The bankrupt crypto credit company announcement that it had reached, with parent company Digital Currency Group, an agreement in principle with its creditors, including the crypto exchange Gemini.
According to the press release, the deal involves Digital Currency Group exchanging an existing $1.1 billion note due in 2023 for convertible preferred stock to be issued under Genesis’ bankruptcy plan. Digital Currency Group will also refinance its current 2023 term loans through new term loans issued in two tranches (one denominated in dollars, the other in Bitcoin) for an aggregate total value of approximately $500 million. .

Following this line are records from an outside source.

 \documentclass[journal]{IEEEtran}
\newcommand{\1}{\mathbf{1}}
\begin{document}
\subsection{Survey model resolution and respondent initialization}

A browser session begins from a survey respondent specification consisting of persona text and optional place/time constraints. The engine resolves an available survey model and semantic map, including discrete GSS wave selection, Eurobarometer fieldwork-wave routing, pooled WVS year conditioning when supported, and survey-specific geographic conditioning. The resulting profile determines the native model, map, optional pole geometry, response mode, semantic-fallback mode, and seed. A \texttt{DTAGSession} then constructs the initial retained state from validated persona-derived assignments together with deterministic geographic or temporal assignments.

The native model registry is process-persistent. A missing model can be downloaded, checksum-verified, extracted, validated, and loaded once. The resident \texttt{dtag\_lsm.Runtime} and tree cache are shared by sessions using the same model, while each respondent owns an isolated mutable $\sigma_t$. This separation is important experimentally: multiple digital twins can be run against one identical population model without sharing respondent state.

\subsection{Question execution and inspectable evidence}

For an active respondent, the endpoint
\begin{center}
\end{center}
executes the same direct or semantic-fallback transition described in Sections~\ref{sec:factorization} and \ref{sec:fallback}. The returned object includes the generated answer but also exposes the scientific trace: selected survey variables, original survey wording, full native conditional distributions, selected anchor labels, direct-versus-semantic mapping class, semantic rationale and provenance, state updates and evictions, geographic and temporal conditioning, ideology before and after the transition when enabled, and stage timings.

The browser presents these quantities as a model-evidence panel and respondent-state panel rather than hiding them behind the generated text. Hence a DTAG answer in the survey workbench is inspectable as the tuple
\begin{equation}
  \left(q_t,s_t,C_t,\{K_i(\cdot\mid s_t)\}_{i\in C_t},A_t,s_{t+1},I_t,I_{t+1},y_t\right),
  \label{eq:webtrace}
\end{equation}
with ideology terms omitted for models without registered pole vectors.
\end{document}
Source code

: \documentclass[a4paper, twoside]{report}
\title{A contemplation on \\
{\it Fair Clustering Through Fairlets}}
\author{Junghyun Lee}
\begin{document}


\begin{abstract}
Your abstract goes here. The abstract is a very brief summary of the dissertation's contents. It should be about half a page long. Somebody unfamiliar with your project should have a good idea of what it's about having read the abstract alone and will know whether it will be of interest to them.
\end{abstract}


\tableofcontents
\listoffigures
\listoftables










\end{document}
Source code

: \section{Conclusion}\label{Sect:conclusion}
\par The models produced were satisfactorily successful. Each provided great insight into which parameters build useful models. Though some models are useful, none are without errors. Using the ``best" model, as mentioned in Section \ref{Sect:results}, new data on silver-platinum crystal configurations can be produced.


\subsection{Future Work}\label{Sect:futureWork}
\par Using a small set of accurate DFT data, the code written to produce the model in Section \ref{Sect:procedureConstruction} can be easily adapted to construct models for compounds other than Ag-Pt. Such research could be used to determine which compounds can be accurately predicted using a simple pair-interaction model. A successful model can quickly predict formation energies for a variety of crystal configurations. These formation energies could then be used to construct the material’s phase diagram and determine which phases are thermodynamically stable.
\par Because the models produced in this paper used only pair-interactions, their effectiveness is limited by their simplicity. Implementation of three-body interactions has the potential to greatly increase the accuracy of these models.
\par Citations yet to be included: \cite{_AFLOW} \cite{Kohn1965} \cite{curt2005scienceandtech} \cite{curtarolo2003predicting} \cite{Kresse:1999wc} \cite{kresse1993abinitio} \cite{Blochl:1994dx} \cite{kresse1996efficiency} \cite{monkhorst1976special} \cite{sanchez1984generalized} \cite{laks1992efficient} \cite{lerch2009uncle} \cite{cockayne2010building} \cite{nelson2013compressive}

Additionally, Digital Currency Group is required to contribute its stake in Genesis Global Trading (the trading arm of Genesis) to Genesis Global Holdco (the crypto lending business that filed for bankruptcy on January 19), effectively consolidating all Genesis entities under the same holding company.

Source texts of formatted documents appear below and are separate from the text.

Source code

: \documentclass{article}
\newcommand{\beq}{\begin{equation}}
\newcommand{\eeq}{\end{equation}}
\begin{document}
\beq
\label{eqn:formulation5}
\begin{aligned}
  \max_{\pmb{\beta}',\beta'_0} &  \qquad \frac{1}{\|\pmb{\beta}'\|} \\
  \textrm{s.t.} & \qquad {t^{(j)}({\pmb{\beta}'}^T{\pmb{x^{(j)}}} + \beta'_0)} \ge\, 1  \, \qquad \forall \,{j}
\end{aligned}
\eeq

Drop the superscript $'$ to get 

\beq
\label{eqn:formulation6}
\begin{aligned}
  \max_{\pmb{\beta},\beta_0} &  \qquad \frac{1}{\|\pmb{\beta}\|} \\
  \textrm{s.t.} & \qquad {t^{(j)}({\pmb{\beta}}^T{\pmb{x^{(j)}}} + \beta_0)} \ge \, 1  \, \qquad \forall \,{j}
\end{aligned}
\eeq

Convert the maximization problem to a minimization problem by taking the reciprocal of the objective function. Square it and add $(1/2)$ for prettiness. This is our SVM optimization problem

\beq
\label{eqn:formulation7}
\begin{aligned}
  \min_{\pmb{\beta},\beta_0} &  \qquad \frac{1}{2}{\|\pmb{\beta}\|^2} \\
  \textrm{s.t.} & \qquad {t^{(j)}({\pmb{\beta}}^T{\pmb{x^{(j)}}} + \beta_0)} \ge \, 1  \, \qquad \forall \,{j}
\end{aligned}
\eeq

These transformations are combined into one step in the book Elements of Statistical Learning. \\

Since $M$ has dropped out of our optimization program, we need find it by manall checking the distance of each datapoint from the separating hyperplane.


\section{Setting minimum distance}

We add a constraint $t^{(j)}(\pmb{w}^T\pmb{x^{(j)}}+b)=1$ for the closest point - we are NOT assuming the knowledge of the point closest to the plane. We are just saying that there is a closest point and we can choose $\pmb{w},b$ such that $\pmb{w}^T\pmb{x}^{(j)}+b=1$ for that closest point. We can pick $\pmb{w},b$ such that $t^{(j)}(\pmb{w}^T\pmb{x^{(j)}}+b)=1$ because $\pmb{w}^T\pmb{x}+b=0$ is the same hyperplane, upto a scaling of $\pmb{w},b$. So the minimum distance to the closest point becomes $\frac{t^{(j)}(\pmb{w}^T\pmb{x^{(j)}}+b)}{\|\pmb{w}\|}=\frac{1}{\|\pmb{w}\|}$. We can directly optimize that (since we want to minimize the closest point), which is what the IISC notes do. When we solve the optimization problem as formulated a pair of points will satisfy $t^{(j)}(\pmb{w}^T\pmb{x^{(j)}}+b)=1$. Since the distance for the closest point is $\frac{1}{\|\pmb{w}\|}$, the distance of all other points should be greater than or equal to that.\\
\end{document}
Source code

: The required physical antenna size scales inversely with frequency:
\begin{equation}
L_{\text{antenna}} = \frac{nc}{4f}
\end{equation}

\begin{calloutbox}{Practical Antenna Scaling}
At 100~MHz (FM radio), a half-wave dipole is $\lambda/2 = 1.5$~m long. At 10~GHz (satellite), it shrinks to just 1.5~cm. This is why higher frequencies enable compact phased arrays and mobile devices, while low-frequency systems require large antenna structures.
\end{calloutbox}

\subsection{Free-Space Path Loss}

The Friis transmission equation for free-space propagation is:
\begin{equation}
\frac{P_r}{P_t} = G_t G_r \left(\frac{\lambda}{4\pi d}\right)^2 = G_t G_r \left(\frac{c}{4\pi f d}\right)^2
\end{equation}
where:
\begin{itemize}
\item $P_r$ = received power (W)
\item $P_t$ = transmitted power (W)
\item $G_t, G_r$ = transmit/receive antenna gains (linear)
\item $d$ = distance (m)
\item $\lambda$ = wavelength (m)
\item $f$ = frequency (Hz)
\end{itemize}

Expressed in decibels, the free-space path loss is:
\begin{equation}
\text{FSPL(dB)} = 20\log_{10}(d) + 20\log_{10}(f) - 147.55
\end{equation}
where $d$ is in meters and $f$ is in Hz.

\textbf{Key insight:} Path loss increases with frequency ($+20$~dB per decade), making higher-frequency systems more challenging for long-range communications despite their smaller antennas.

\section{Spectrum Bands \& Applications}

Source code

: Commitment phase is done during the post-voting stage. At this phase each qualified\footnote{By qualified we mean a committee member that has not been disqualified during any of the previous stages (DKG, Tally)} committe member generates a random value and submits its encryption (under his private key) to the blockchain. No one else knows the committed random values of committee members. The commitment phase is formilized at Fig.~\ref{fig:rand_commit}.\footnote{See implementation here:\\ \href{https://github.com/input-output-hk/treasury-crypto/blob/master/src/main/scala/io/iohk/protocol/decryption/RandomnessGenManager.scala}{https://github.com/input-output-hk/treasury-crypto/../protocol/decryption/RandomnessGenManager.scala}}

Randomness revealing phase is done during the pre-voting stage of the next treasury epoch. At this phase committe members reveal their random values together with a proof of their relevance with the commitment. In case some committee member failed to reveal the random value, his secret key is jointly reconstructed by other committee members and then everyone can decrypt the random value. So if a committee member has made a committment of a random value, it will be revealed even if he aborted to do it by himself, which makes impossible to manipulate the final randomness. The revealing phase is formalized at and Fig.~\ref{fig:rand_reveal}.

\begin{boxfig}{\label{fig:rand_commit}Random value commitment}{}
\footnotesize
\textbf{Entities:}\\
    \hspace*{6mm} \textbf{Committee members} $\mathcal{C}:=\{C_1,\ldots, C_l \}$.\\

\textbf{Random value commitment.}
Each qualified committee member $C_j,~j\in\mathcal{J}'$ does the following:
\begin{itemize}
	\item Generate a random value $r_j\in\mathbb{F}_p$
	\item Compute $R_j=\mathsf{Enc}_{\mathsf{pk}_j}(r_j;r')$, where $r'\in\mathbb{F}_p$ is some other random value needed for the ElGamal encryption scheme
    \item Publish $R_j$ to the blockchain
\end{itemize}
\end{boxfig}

In return, Gemini, Genesis’ largest creditor, agreed to pay $100 million to ensure Gemini Earn users get their funds back in full. Genesis and Gemini set up the Earn Program in December 2020 to provide Gemini customers the opportunity to lend their crypto assets to Genesis and earn interest on them. However, Genesis froze its redemption services the aftermath of FTX’s collapse; Gemini co-founder Cameron Winklevoss has repeatedly claimed that Genesis owes Gemini Earn customers over $900 million.
While the deal remains subject to court approval, the news marks a positive step in addressing Genesis’ liquidity issues. Earlier in the year Winklevoss published open letters on Twitter accusing Digital Currency Group CEO Barry Silbert of defrauding Gemini Earn clients, even calling on the board to remove him from his post.
Disclaimer: At the time of writing this article, the author of this article owned BTC, ETH, and several other crypto assets.